Exercise 4.3. In Your own words (one brief paragraph) say what you think creation and affirmation are link here
I think Hallward well describes the link between “creation” and “affirmation” as “To affirm is to create rather than to bear or endure” (P.Hallward sites as NP p.186). I have found that there is a particular concept of “affirmation” in philosophy, established by Nietzsche. He insisted that human` s existence should be free from fears to live life fully, to its maximum extent, to be not afraid to deal with the violence of external forces, to embrace the existence with all its hardship and wonder. According to Nietzsche: to think and to live what is equal to create. Deleuze very well explains this: “Something in the world forces us to think.” (DR 139). These encounters confront us with the impotence of thought itself (DR 147), and evoke the need of thought to create to cope with the violence and force of these encounters”, as well as further “life making thought active, thought making life affirmative” (Deleuze 1983, p. 101). I understand that the phenomena of thinking as our human reaction to life, as our natural reaction to our existence, is very much intertwined with making and taking decisions, revealing our willpower. This willpower is our life driving force, along with our thoughts and ideas. Thinking implies decision making and taking action, all together they are very life affirmative.
Exercise 4.4. Say to what extend Giotto`s painting can serve to illustrate the quote by Deleuze. (200 words);
The quote:
“Let us imagine something which is distinguished – and yet that from which it is distinguished is not distinguished from it. The flash of lightening for example, is distinguished from the black sky, but must carry the sky along with it….. One would say that the bottom rises to the surface, without ceasing to be the bottom.
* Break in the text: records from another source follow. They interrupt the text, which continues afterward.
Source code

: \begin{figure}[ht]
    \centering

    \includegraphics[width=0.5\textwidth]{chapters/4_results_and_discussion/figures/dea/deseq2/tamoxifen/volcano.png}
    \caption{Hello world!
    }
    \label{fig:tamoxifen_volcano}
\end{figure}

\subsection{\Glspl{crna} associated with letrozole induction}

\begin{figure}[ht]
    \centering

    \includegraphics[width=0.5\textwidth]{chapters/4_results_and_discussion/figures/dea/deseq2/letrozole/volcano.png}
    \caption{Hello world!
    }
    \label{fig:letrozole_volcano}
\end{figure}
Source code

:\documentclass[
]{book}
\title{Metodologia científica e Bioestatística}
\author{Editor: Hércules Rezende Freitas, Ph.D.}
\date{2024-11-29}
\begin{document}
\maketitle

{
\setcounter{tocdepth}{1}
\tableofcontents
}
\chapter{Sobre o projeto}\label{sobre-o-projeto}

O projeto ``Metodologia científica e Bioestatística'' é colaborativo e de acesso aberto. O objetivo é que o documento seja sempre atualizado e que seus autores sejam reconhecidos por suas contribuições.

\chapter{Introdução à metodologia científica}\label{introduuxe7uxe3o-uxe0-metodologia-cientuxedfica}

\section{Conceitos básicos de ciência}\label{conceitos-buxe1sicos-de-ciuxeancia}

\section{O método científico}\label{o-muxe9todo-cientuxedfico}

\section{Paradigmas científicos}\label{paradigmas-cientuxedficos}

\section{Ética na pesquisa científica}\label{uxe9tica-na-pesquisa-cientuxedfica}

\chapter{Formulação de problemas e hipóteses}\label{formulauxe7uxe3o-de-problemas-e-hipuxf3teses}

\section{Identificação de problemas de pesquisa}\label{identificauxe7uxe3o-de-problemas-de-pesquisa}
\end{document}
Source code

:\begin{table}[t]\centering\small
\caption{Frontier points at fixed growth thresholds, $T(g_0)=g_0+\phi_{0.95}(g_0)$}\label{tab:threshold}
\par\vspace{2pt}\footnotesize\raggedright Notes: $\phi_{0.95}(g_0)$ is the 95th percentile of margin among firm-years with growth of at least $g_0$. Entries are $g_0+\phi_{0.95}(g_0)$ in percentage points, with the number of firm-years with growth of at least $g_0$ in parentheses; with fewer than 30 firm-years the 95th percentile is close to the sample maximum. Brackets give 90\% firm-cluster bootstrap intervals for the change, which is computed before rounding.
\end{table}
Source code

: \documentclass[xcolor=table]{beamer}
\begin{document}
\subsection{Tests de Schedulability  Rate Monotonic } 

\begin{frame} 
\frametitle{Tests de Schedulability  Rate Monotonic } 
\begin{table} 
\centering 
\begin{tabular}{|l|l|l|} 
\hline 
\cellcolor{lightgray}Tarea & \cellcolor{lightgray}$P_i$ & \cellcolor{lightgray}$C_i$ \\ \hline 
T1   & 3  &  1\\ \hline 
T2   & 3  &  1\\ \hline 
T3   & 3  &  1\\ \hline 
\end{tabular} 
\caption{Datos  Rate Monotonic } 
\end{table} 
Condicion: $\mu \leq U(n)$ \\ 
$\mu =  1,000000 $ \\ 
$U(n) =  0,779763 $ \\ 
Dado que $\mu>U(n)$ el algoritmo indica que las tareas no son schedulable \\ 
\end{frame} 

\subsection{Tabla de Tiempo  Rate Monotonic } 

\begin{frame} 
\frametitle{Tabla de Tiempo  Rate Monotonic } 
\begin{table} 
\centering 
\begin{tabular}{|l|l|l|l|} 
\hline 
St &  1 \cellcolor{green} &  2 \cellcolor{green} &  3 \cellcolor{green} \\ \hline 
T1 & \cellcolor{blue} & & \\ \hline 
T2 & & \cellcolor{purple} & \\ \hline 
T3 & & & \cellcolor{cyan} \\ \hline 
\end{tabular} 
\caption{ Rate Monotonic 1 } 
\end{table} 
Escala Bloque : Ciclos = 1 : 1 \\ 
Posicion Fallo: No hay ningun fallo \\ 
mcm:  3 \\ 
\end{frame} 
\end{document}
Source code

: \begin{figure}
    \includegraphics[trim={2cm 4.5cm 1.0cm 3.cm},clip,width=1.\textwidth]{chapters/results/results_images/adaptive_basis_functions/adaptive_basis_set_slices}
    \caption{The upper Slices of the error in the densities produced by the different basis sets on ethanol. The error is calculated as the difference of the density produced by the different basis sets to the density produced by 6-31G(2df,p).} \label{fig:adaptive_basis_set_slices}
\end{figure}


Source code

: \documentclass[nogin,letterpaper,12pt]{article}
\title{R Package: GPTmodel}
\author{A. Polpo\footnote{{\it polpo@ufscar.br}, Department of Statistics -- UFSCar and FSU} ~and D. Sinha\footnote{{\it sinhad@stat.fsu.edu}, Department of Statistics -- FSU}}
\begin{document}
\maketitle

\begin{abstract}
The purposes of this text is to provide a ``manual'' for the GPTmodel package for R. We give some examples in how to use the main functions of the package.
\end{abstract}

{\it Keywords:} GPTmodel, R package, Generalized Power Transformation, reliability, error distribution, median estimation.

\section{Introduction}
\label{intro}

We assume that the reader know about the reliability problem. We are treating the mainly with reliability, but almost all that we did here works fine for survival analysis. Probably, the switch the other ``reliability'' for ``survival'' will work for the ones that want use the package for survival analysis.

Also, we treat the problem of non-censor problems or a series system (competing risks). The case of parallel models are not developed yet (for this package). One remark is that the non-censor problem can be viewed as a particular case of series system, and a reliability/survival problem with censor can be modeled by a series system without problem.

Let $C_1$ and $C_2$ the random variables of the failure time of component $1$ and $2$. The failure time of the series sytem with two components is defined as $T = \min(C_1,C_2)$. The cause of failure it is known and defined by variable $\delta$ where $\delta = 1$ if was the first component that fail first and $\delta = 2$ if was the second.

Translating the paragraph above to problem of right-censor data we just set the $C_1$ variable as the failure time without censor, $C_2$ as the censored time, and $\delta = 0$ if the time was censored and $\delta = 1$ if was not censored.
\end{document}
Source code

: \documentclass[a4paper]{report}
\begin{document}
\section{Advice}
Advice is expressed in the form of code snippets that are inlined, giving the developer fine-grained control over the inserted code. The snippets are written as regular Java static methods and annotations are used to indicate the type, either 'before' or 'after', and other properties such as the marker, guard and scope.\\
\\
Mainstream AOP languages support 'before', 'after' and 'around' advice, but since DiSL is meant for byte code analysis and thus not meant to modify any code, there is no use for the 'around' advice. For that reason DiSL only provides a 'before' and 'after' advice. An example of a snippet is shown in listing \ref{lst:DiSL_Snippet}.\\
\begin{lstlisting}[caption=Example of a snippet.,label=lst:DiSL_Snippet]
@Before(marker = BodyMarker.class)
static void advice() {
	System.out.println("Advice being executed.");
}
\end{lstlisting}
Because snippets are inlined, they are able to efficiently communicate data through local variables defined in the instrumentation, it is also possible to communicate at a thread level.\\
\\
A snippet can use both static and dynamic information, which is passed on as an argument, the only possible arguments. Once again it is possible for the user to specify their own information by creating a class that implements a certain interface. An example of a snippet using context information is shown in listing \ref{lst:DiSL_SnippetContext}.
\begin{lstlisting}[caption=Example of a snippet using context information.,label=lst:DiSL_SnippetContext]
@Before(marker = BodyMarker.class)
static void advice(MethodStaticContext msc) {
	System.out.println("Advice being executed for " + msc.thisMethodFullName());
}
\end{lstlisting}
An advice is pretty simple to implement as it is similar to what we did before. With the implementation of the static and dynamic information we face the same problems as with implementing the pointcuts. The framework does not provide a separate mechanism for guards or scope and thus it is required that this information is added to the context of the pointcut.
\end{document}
There is, on both sides, something cruel – even monstrous- in this struggle against an elusive adversary, where the distinguished is opposed to something which can not be distinguished from it, and which continues to embrace that which is divorced from it.” (Deleuze, 2014, 361);
Bondone di Giotto, the Kiss of Judas, 1305, copyright Bridgeman Images, image via OCA work book, Understanding Visual Culture;

I think this particular painting of Giotto is a great example and illustration of this quote of Deleuze.
My understanding of Deleuze’s saying is that we can not understand the subject (a thing, a being, an event) without a specific background (system or context). Moreover, we should not try to detach the background; otherwise, we won’t see and won’t understand the subject, the idea. Something different can not be seen, noticed, understood and appreciated without a distinguished – another thing that exists but doesn’t distinguish itself from what is different.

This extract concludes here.